My inclination would be to leave as-is, and discern between a string and a file/url as to whether a header is expected.

hostilefork · December 11, 2020, 3:59pm

One possibility we might say in a UTF-8 everywhere world is that the distinction comes from whether the input is BINARY! or TEXT!, where binary input to LOAD is expected to always have a header and text isn't. Just mentioning it as I thought of it.

But you lose a lot by not having the ability to copy/paste code from a file into do "..." or code: load "...", do code and get the same behavior as running the file. The header contains information important to the function of code...which is going to become even more true. You'd need a parallel track of "header-aware execution" to "header-unaware execution", and it's error prone.

I also think forcing files to have headers is inflexible, and when you are going to open up the first word in the file to being more than just "Rebol" (which it will have to be, considering that's not going to be the language name), then you're suddenly saying that you will mis-identify anything that starts with a WORD! when read as a file if you didn't use a header.

So let's keep all this in mind while studying the problem. It's now more in our face than before. If you're taking away the ability to DO things copy/pasted with header information then a complete story is needed for all the places that rely on information in the header to execute code. The fact is that everything that's been done so far as a detection mechanism is way too flaky!

We also have to think about what the rule is that permits leading lines like the #/usr/bin/r3 instruction to UNIX shells.

rgchris · December 11, 2020, 6:48pm

Seems a better distinction.

Could we codify that every Rebol derivative begin with 'Re'?

parse file [
    opt ["#!" thru newline any newline]
    ... script rule ...
]

May possibly be worth storing this information somewhere as script metadata.

hostilefork · February 1, 2021, 9:29am

For whatever it's worth as an observation: Red's "DiaGrammar" app has changed from saying Red [...] at the top of the files to DiaGrammar [...].

rgchris · February 1, 2021, 5:59pm

I think the right answer is to use the TYPE header.
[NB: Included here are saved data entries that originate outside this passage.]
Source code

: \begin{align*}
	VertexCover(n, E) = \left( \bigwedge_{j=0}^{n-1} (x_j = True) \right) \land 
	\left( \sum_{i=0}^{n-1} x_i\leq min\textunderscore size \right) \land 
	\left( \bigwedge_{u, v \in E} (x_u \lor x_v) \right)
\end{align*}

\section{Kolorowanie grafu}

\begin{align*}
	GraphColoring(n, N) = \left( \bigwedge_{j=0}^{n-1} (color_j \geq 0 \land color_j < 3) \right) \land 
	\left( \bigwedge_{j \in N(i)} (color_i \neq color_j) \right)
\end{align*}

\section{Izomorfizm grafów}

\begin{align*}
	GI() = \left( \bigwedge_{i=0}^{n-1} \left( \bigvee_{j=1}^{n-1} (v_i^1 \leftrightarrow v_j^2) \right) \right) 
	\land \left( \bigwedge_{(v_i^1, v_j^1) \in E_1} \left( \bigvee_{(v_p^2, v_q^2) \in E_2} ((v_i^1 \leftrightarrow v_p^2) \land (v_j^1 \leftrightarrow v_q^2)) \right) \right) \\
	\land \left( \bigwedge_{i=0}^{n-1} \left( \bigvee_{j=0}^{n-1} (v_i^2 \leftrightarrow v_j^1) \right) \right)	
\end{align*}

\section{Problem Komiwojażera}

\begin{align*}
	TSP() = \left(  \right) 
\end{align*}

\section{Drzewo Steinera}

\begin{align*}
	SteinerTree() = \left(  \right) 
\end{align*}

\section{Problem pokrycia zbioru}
hostilefork · January 19, 2024, 12:46pm

Okay, not so certain.

The better idea here is to say that DO requires/expect a header, and that the header pattern is word! from a known or expected list followed by a block!. It requires this even if you DO a text string... which you really shouldn't be doing often unless you've obtained a script from an unconventional source (e.g. if you are the implementation of DO of a URL! and read the script from the network).

TRANSCODE is easy enough to use if you just want to turn a string into unbound data, and the definition of binding is shaping up to where that unbound data is easier to reason about in terms of what to do with it. A lot of the time, you can just poke that unbound data into an environment which is already bound and it will "just work".

I'm really not sure what the scope of LOAD and SAVE are supposed to be in this model. IMPORT is what you use to load a module... does it make sense to LOAD a module but not import it? DO is what you use to run a script, does it really make sense to LOAD a script with the intent of DO-ing it later? Can you reasonably DO a script that's been LOAD-ed more than once?

It seems to me more work on what LOAD and SAVE actually mean are needed. In the meantime, the pieces are there to TRANSCODE READ FILE and bind it how you intend, which is probably better for most purposes.